Lieu d’interaction entre les visiteurs et les artistes

Take Me (I’m Yours) place le visiteur au centre du dispositif en l’invitant à s’emparer des œuvres et contribuer ainsi à leur dissémination. Dans la Salle Guillaume Dupré, Christian Boltanski rend hommage à Felix Gonzalez-Torres. Les piles de posters de l’artiste américain sont tenues à disposition du public. En référence à sa première contribution, Christian Boltanski réactive son œuvre Dispersion et installe des tas de vêtements que les visiteurs peuvent emporter dans un sac en papier imprimé. Le duo d’artistes britanniques Gilbert & George crée des badges, alors que Hans-Peter Feldmann recouvre les murs d’une salle avec les effigies de la Tour Eiffel imprimées sur des cartes postales que le public peut décrocher.

En dialogue avec l’activité industrielle de la Monnaie de Paris, Heman Chong s’empare des métaux issus de la production des médailles et monnaies pour les disperser à l’intérieur et à l’extérieur du bâtiment, tandis que Angelika Markul introduit dans l’exposition une imprimante 3D pour reproduire un Os de bonheur en continu durant la manifestation. Maria Eichhorn investit l’espace de la librairie pour y incorporer les livres recommandés dans la bibliographie commune rédigée par les commissaires de l’exposition.

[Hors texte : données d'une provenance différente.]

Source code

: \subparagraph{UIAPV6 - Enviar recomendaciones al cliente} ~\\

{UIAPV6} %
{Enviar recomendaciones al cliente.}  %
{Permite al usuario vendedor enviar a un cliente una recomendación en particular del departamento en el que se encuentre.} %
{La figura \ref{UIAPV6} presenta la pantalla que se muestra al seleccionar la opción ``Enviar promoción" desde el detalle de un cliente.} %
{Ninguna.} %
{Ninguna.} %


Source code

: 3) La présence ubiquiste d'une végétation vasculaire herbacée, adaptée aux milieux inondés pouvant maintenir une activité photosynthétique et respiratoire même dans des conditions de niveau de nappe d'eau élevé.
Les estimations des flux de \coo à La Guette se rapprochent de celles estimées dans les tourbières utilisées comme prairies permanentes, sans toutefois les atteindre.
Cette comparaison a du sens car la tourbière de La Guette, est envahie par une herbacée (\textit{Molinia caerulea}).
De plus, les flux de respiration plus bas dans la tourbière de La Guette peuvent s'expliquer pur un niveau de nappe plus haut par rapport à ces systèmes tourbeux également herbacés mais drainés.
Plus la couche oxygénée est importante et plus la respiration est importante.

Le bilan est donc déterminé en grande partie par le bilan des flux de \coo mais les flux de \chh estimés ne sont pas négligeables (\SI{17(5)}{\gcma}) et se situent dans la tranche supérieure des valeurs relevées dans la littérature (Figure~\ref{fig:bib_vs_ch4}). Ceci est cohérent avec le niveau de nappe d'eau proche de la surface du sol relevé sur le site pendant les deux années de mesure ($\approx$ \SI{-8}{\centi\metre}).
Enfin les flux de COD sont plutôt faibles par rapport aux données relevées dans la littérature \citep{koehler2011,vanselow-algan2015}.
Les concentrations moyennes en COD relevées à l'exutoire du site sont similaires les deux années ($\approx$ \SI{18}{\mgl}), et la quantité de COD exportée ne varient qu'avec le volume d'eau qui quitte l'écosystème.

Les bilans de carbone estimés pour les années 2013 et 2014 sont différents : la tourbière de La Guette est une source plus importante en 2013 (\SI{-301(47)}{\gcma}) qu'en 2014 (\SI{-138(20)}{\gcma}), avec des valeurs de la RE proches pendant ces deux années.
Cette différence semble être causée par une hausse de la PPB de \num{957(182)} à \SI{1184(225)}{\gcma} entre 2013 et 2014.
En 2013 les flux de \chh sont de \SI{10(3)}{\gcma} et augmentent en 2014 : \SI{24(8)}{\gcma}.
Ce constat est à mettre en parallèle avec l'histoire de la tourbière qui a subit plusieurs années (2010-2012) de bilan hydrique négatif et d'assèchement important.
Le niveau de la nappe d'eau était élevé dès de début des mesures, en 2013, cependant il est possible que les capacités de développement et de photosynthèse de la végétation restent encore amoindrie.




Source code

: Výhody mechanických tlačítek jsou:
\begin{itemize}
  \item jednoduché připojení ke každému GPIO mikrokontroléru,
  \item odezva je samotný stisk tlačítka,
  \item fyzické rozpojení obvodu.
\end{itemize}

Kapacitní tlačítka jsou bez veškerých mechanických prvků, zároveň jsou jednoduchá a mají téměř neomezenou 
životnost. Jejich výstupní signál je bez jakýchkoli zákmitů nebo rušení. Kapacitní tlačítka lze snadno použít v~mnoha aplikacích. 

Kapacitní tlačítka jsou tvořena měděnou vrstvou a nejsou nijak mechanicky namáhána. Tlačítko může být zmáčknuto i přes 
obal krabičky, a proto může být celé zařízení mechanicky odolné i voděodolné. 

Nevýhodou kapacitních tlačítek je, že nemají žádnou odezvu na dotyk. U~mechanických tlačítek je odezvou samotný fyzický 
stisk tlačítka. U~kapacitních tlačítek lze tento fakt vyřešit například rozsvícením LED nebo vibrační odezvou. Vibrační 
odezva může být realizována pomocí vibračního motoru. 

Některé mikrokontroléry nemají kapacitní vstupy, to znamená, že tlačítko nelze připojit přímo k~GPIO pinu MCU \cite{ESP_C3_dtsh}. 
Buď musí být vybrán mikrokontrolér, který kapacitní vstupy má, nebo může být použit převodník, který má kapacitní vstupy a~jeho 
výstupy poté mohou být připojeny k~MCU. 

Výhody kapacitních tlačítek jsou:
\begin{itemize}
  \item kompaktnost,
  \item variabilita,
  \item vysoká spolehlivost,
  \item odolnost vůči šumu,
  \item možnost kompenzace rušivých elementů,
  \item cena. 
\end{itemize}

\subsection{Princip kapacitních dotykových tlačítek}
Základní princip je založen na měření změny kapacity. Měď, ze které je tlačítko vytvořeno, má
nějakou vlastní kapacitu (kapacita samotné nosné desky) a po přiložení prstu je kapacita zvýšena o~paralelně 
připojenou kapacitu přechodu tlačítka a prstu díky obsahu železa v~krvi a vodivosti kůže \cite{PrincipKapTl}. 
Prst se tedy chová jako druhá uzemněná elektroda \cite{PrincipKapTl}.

Jef Geys édite le numéro spécial de son journal Kempens Informatieblad qu’il dédie aux « Questions des femmes ». L’artiste brésilien Paulo Nazareth crée une série d’affiches et de pamphlets qui sont mis à disposition du public, tout comme les photographies de Wolfgang Tillmans.

Invitation à rédiger des messages de paix

Le principe d’échange monétaire est appliqué par Fabrice Hyber qui, en collaboration avec les ateliers de la Monnaie de Paris, réalise un « écu » bicolore, la véritable « monnaie » de l’exposition. L’œuvre peut également devenir un service. Les Preliminary Prospectuses d’Andrea Fraser prennent la forme de documents officiels, tandis que Christine Hill dispose ses œuvres dans un distributeur de snacks, Rirkrit Tiravanija réalise un salon de lecture rassemblant tous les Point d’ironie réalisé par agnés b, alors que Yoko Ono leur propose d’acquérir une de ses capsules remplies d’air, « la seule chose que nous partageons ». Le public est également sollicité pour laisser une trace visible dans l’espace de l’exposition. Un arbre à vœux (Wishtree), pièce maîtresse de Yoko Ono, est placé dans l’escalier d’honneur et les visiteurs sont invités à rédiger des messages de paix.

Dans les murs de la dernière manufacture dans le centre de Paris, l’exposition permet de revenir sur le mythe de l’unicité de l’œuvre d’art et de questionner ses modes de production. A l’image des monnaies, les œuvres sont vouées à la dispersion. Lieu d’interaction entre les visiteurs et les artistes, cette exposition se caractérise par sa forme ouverte et évolutive avec, au moment du finissage, la disparition des œuvres due à leur dissémination totale. Au-delà des circuits économiques habituels, Take Me (I’m Yours) propose un modèle basé sur l’échange et le partage, et soulève ainsi la question de la valeur d’échange de l’art, chère à la Monnaie de Paris. |  |

Le finissage de l’exposition sera l’occasion d’une intense semaine de performances et d’actions orchestrées lors de la Foire Internationale d'Art Contemporain (Fiac) du 20 au 25 octobre 2015 et du lancement de la Biennale de Bourg-Lastic conçue par Bertrand Lavier.